Uniti anche se lontani
Attraverso il filo del telefono scorrono parole legate al mondo del lavoro e dell’economia, ma soprattutto all’ambito degli affetti. Le famiglie possono sentirsi più vicine, anche in un periodo storico fortemente segnato dalle migrazioni. In quegli anni molte persone, in particolare del sud Italia, cercano opportunità di lavoro nelle regioni settentrionali. La “comunità meridionale” residente nel Centro-Nord, passa dalle 975.000 unità del 1951 ad oltre 3 milioni nel 1971. Il telefono è il mezzo più efficace per unire le famiglie. Il telefono, ieri come oggi, annulla distanze e combatte solitudini. Proprio per rinsaldare e tenere vivi i legami affettivi, è un mezzo imprescindibile, spesso l'unico "ponte" tra mondi lontani. Per questo l'Elemosiniere del Papa, il cardinale Konrad Krajewski, non fa mancare le ricariche telefoniche tra gli aiuti destinati a poveri e profughi.
L'era delle centraliniste
Il telefono diventa sempre più un mezzo che arricchisce spazi domestici e pubblici. I telefoni a gettoni installati nel 1968 sono quasi 83 mila, soprattutto nelle città di Roma, Firenze e Genova. Sono anni in cui le telefonate degli italiani che si devono mettere in contatto con un utente con prefisso diverso dal proprio, si aprono con questa frase: “Pronto signorina, mi dia questo numero”. Il collegamento può avvenire solo tramite il centralino e a rispondere, solitamente, è una voce femminile. Proprio le centraliniste sono tra i simboli di un'Italia che sperimenta il cambiamento e assaggia la modernità. Sono soprattutto donne la forza lavoro per questo impiego nato negli ultimi decenni dell'Ottocento e poi esploso nel dopoguerra. Tra “i ferri del mestiere” ci sono cavi, cuffie e tre levette: una per il "chiamante", un’altra per il "chiamato" e una terza per l'ascolto. Rispondono all'apparecchio e poi mettono in comunicazione due utenti. Ma nel 1970, anche nel mondo della telefonia, si registrano profondi cambiamenti.

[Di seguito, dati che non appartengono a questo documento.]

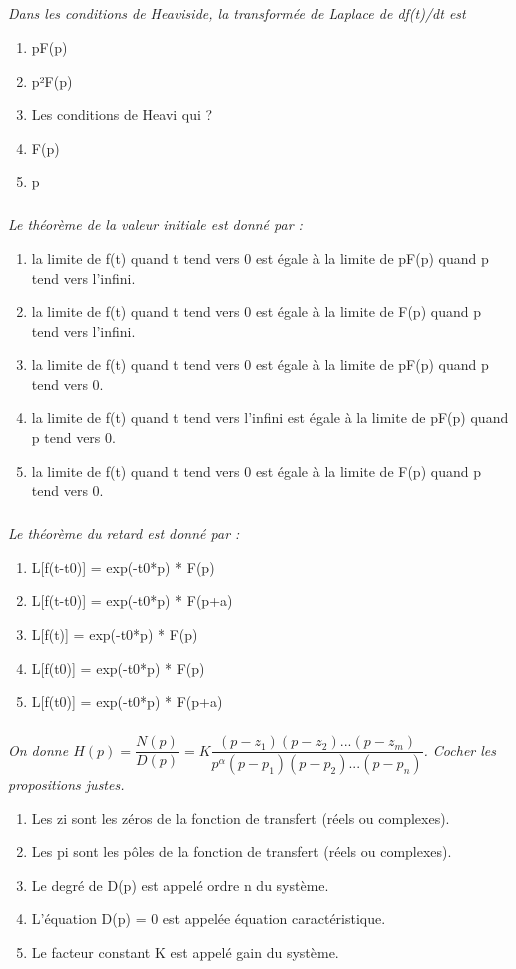 \documentclass[10pt,fleqn]{article} %
\begin{document}
\begin{multicols}{2}
\subparagraph{}\textit{Dans les conditions de Heaviside, la transformée de Laplace de df(t)/dt est}
\begin{enumerate}
\item pF(p)
\item p²F(p)
\item Les conditions de Heavi qui ?
\item F(p)
\item p
\end{enumerate}

\subparagraph{}\textit{Le théorème de la valeur initiale est donné par :}
\begin{enumerate}
\item la limite de f(t) quand t tend vers 0 est égale à la limite de pF(p) quand p tend vers l'infini.
\item la limite de f(t) quand t tend vers 0 est égale à la limite de F(p) quand p tend vers l'infini.
\item la limite de f(t) quand t tend vers 0 est égale à la limite de pF(p) quand p tend vers 0.
\item la limite de f(t) quand t tend vers l'infini est égale à la limite de pF(p) quand p tend vers 0.
\item la limite de f(t) quand t tend vers 0 est égale à la limite de F(p) quand p tend vers 0.
\end{enumerate}

\subparagraph{}\textit{Le théorème du retard est donné par :}
\begin{enumerate}
\item L[f(t-t0)] = exp(-t0*p) * F(p)
\item L[f(t-t0)] = exp(-t0*p) * F(p+a)
\item L[f(t)] = exp(-t0*p) * F(p)
\item L[f(t0)] = exp(-t0*p) * F(p)
\item L[f(t0)] = exp(-t0*p) * F(p+a)
\end{enumerate}

\subparagraph{}\textit{On donne 
$
H(p) = \dfrac{N(p)}{D(p)} =
K \dfrac{\left(p-z_1 \right)\left(p-z_2 \right)...\left(p-z_m \right)}{
p^{\alpha} \left(p-p_1 \right)\left(p-p_2 \right)...\left(p-p_n \right)}
$. 
Cocher les propositions justes.}
\begin{enumerate}
\item Les zi sont les zéros de la fonction de transfert (réels ou complexes).
\item Les pi sont les pôles de la fonction de transfert (réels ou complexes).
\item Le degré de D(p) est appelé ordre n du système.
\item L’équation D(p) = 0 est appelée équation caractéristique.
\item Le facteur constant K est appelé gain du système.
\end{enumerate}

\end{multicols}
\end{document}
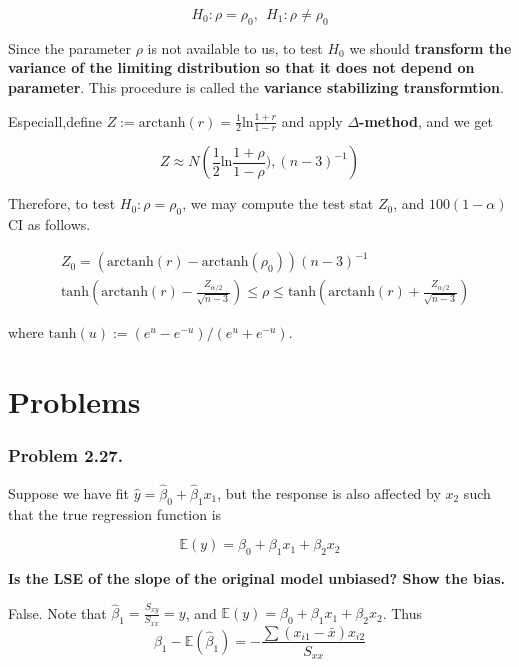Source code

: \documentclass[12pt]{article}
\begin{document}
$$
H_0 : \rho = \rho_0, \ \ H_1 : \rho \neq \rho_0
$$

Since the parameter $\rho$ is not available to us, to test $H_0$ we should \textbf{transform the variance of the limiting distribution so that it does not depend on parameter}. This procedure is called the \textbf{variance stabilizing transformtion}. 

Especiall,define $Z := \mathrm{arctanh}(r) = \frac{1}{2} \mathrm{ln} \frac{1+r}{1-r} $ and apply \textbf{$\Delta$-method}, and we get 

$$
Z \approx N\left(\frac{1}{2} \mathrm{ln} \frac{1+\rho}{1-\rho}), (n-3)^{-1} \right)
$$

Therefore, to test $H_0 : \rho = \rho_0$, we may compute the test stat $Z_0$, and $100(1-\alpha)$ CI as follows.

$$
\begin{aligned}
&Z_0 = (\mathrm{arctanh}(r) - \mathrm{arctanh}(\rho_0))(n-3)^{-1} \\[10pt]
&\mathrm{tanh} \left( \mathrm{arctanh}(r) - \frac{Z_{\alpha/2}}{\sqrt{n-3}} \right) \le \rho \le \mathrm{tanh} \left( \mathrm{arctanh}(r) + \frac{Z_{\alpha/2}}{\sqrt{n-3}} \right)
\end{aligned}
$$

where $\mathrm{tanh}(u) := (e^u - e^{-u})/(e^u + e^{-u})$.


\pagebreak

\section*{Problems}

\subsubsection*{Problem 2.27.} Suppose we have fit $\hat{y} = \hat{\beta}_0 + \hat{\beta}_1 x_1$, but the response is also affected by $x_2$ such that the true regression function is 

$$
\mathbb{E}(y) = \beta_0 + \beta_1 x_1 + \beta_2 x_2
$$

\textbf{Is the LSE of the slope of the original model \textbf{unbiased}? Show the bias.}

\bigskip

False. Note that $\hat{\beta}_1 = \frac{S_{xy}}{S_{xx}} = y$, and $\mathbb{E}(y) = \beta_0 + \beta_1 x_1 + \beta_2 x_2$. Thus $$\beta_1 - \mathbb{E} (\hat{\beta}_1 ) = - \frac{\sum (x_{i1} - \bar{x})x_{i2}}{S_{xx}}$$
\end{document}
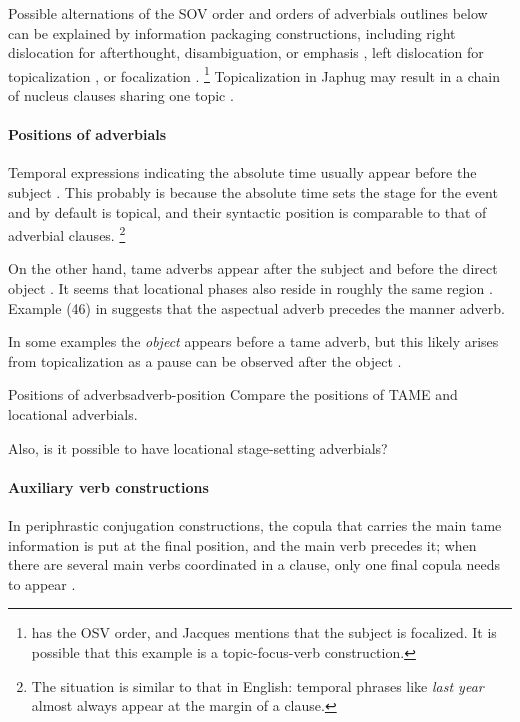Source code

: \documentclass[a4paper, oneside, 12pt]{report}
\newcommand*{\citesec}[1]{\S~{#1}}
\newcommand*{\citepage}[1]{p.~{#1}}
\newcommand*{\citepages}[1]{pp.~{#1}}
\newcommand{\form}[1]{\emph{#1}}
\begin{document}
Possible alternations of the SOV order and orders of adverbials outlines below 
can be explained by information packaging constructions,
including right dislocation for afterthought, disambiguation, or emphasis 
\citep[\citesec{22.1.3}]{jacques2021grammar},
left dislocation for topicalization 
\citep[\citepage{1189}]{jacques2021grammar},
or focalization \citep[\citepage{1190}]{jacques2021grammar}.%
\footnote{
    \citep[\citepage{1190}]{jacques2021grammar} has the OSV order,
    and Jacques mentions that the subject is focalized.
    It is possible that this example is a topic-focus-verb construction.
}
Topicalization in Japhug may result in a chain of nucleus clauses sharing one topic
\citep[\citepage{1190}, (11)]{jacques2021grammar}.

\paragraph*{Positions of adverbials}\label{sec:grammatical.clause.template.adverb}
Temporal expressions indicating the absolute time usually appear before the subject
\citep[\citepage{344}, (167); \citepage{283}, (123)]{jacques2021grammar}.
This probably is because the absolute time sets the stage for the event
and by default is topical,
and their syntactic position is comparable to that of adverbial clauses.%
\footnote{
    The situation is similar to that in English:
    temporal phrases like \form{last year} almost always appear at the margin of a clause.
}

On the other hand, \ac{tame} adverbs
appear after the subject and before the direct object
\citep[\citepages{1200-1201,1210}]{jacques2021grammar}.
It seems that locational phases also reside in roughly the same region
\citep[\citepage{302}]{jacques2021grammar}.
Example (46) in \citet[\citepage{1200}]{jacques2021grammar}
suggests that the aspectual adverb precedes the manner adverb.

In some examples the \emph{object} appears before a \ac{tame} adverb,
but this likely arises from topicalization as a pause can be observed after the object
\citep[\citepage{1210}, (82)]{jacques2021grammar}.

\begin{todobox}{Positions of adverbs}{adverb-position}
    Compare the positions of TAME and locational adverbials.
    
    Also, is it possible to have locational stage-setting adverbials?
\end{todobox}

\paragraph*{Auxiliary verb constructions}
In periphrastic conjugation constructions, 
the copula that carries the main \ac{tame} information 
is put at the final position, 
and the main verb precedes it; 
when there are several main verbs coordinated in a clause, 
only one final copula needs to appear \citep[\citepages{1090-1091}]{jacques2021grammar}.
\end{document}
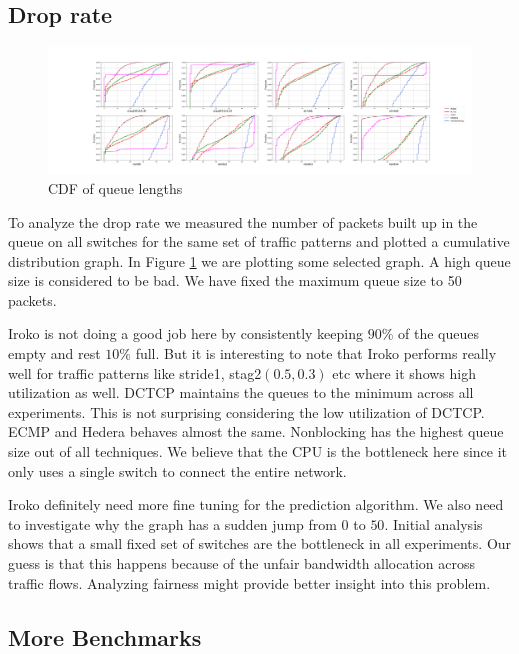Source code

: \subsection{Drop rate}

\begin{figure}
	\centering
	\includegraphics[width=1\linewidth]{qlen.png}
	\caption{CDF of queue lengths}
	\label{fig:qlen}
\end{figure}

To analyze the drop rate we measured the number of packets built up in the queue
on all switches for the same set of traffic patterns and plotted a cumulative
distribution graph. In Figure \ref{fig:qlen} we are plotting some selected
graph. A high queue size is considered to be bad. We have fixed the maximum
queue size to 50 packets.

Iroko is not doing a good job here by consistently keeping $90\%$ of the queues
empty and rest $10\%$ full. But it is interesting to note that Iroko performs
really well for traffic patterns like stride1, stag2$(0.5,0.3)$ etc where it
shows high utilization as well. DCTCP maintains the queues to the minimum across
all experiments. This is not surprising considering the low utilization of
DCTCP. ECMP and Hedera behaves almost the same. Nonblocking has the highest
queue size out of all techniques. We believe that the CPU is the bottleneck here
since it only uses a single switch to connect the entire network.

Iroko definitely need more fine tuning for the prediction algorithm. We also
need to investigate why the graph has a sudden jump from $0$ to $50$. Initial
analysis shows that a small fixed set of switches are the bottleneck in all
experiments. Our guess is that this happens because of the unfair bandwidth
allocation across traffic flows. Analyzing fairness might provide better insight
into this problem.

\subsection{More Benchmarks}

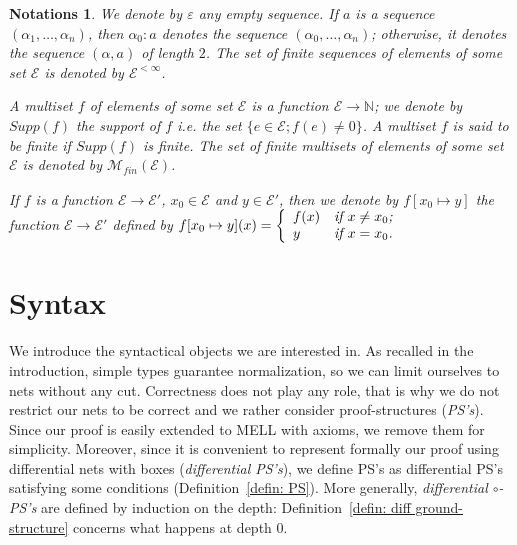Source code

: \documentclass{article}
\theoremstyle{plain}
\newtheorem*{notations}{Notations}
\newcommand{\Nat}{\ensuremath{\mathbb{N}}}
\newcommand{\finitemultisets}[1]{\mathcal{M}_\textit{fin}(#1)}
\newcommand{\finitesequences}[1]{{#1}^{< \infty}}
\newcommand{\emptysequence}{\varepsilon}
\newcommand{\supp}[1]{\textit{Supp}(#1)}
\begin{document}
\begin{notations} 
We denote by $\emptysequence$ any empty sequence. If $a$ is a sequence $(\alpha_1, \ldots, \alpha_n)$, then $\alpha_0:a$ denotes the sequence $(\alpha_0, \ldots, \alpha_n)$; otherwise, it denotes the sequence $(\alpha, a)$ of length $2$. The set of finite sequences of elements of some set $\mathcal{E}$ is denoted by $\finitesequences{\mathcal{E}}$.

A multiset $f$ of elements of some set $\mathcal{E}$ is a function $\mathcal{E} \to \Nat$; we denote by $\supp{f}$ \emph{the support of $f$} i.e. the set $\{ e \in \mathcal{E} ; f(e) \not= 0 \}$. A multiset $f$ is said to be \emph{finite} if $\supp{f}$ is finite. The set of finite multisets of elements of some set $\mathcal{E}$ is denoted by $\finitemultisets{\mathcal{E}}$.

If $f$ is a function $\mathcal{E} \to \mathcal{E'}$, $x_0 \in \mathcal{E}$ and $y \in \mathcal{E'}$, then we denote by $f[x_0 \mapsto y]$ the function $\mathcal{E} \to \mathcal{E'}$ defined by $f[x_0 \mapsto y](x) = \left\lbrace \begin{array}{ll} f(x) & \textit{if $x \not= x_0$;}\\ y & \textit{if $ x = x_0$.} \end{array} \right.$
\end{notations}

\section{Syntax}\label{section: Syntax}

We introduce the syntactical objects we are interested in. As recalled in the introduction, simple types guarantee normalization, so we can limit ourselves to nets without any cut. Correctness does not play any role, that is why we do not restrict our nets to be correct and we rather consider proof-structures (\emph{PS's}). Since our proof is easily extended to MELL with axioms, we remove them for simplicity. Moreover, since it is convenient to represent formally our proof using differential nets with boxes (\emph{differential PS's}), we define PS's as differential PS's satisfying some conditions (Definition~\ref{defin: PS}). More generally, \emph{differential $\circ$-PS's} are defined by induction on the depth: Definition~\ref{defin: diff ground-structure} concerns what happens at depth $0$.

\begin{comment}
Moreover, since it is convenient to present our algorithm 

Differential PS's are differential nets possibly with boxes that contain proof-structures (Definition~\ref{defin: differential PS}). They are defined by induction on the depth; Definition~\ref{defin: diff ground-structure} concerns what happens at depth $0$. 
\end{comment}
\end{document}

L’avvento della teleselezione
Una data importante, nel cruciale settore della telefonia, è il 31 ottobre 1970. In Italia, grazie all’avvento della teleselezione, gli oltre 6 milioni di abbonati, compresi quelli che abitano nelle più piccole località, sono in grado di collegarsi tra di loro automaticamente e senza dover ricorrere al centralino. L’Italia è uno dei primi Paesi al modo a completare su tutto il territorio nazionale il servizio di teleselezione. Le chiamate tra utenti con prefissi diversi sono ora dirette e mettersi in contatto diventa più semplice e veloce. Migliora inoltre la qualità delle comunicazioni. La teleselezione non è solo un progresso tecnologico, ma anche un traguardo che consente di rompere l’isolamento delle are rurali del Paese. Avvicina le periferie e si amplia notevolmente il traffico telefonico. La stampa da ampio spazio all'avvenimento. Un'emissione di francobolli delle Poste del novembre 1970 è dedicata al "completamento della rete telefonica teleselettiva".
Una rivoluzione come internet
Per il mondo della telefonia è stata una vera rivoluzione il passaggio alla teleselezione. Un progresso tecnologico reso possibile grazie allo sforzo organizzativo della Sip e della Stet, società finanziaria che operava nel settore delle telecomunicazioni. Una rivoluzione simile, come impatto, all’arrivo negli anni 90 di internet. Nel 1970 i centralinisti si dovettero riconvertire e per i tecnici fu una nuova sfida manutenere e aggiornare i nuovi apparati che permettevano agli italiani di collegarsi in pochi secondi con tutto il mondo. È quanto sottolinea, nell’intervista rilasciata a Radio Vaticana Italia per il il programma “Doppio Click”, Biagio Paribello che cinquanta anni fa era un giovane tecnico della Sip addetto alle centrali nella zona di Salerno.
Distanze accorciate
Il passo compiuto 50 anni fa con la teleselezione ha reso l’utente più autonomo: a partire dal 31 ottobre del 1970 non deve più ricorrere all’ausilio di un’operatrice telefonica. Si tratta di una non secondaria rivoluzione tecnologica che precede altri importanti progressi nel settore della telefonia, fino ad arrivare alla nascita e alla diffusione del cellulare. Uno strumento che rende ancora più evidente il tratto distintivo della teleselezione: quello di “accorciare le distanze”. La tecnologia è uno strumento a servizio dell’uomo e anche la telefonia ha questo compito: ci consente di trasmettere informazioni e soprattutto emozioni. Grazie al telefono possiamo comunicare, ovvero mettere in comune con uno o più interlocutori anche aspetti del nostro quotidiano, della nostra vita.
Come comunicare
Le possibilità offerte dalla tecnologia fanno dunque sorgere domande cruciali: con quali parole riempire i contenitori tecnologici? Come comunicare? Su questi importanti interrogativi si è soffermato, durante il Pontificato, anche Papa Francesco. Rivolgendosi ai partecipanti alla Plenaria del Dicastero per la comunicazione, , il Pontefice aveva sottolineato che “si comunica con tutto”. "La comunicazione è veramente efficace solo quando diventa testimonianza".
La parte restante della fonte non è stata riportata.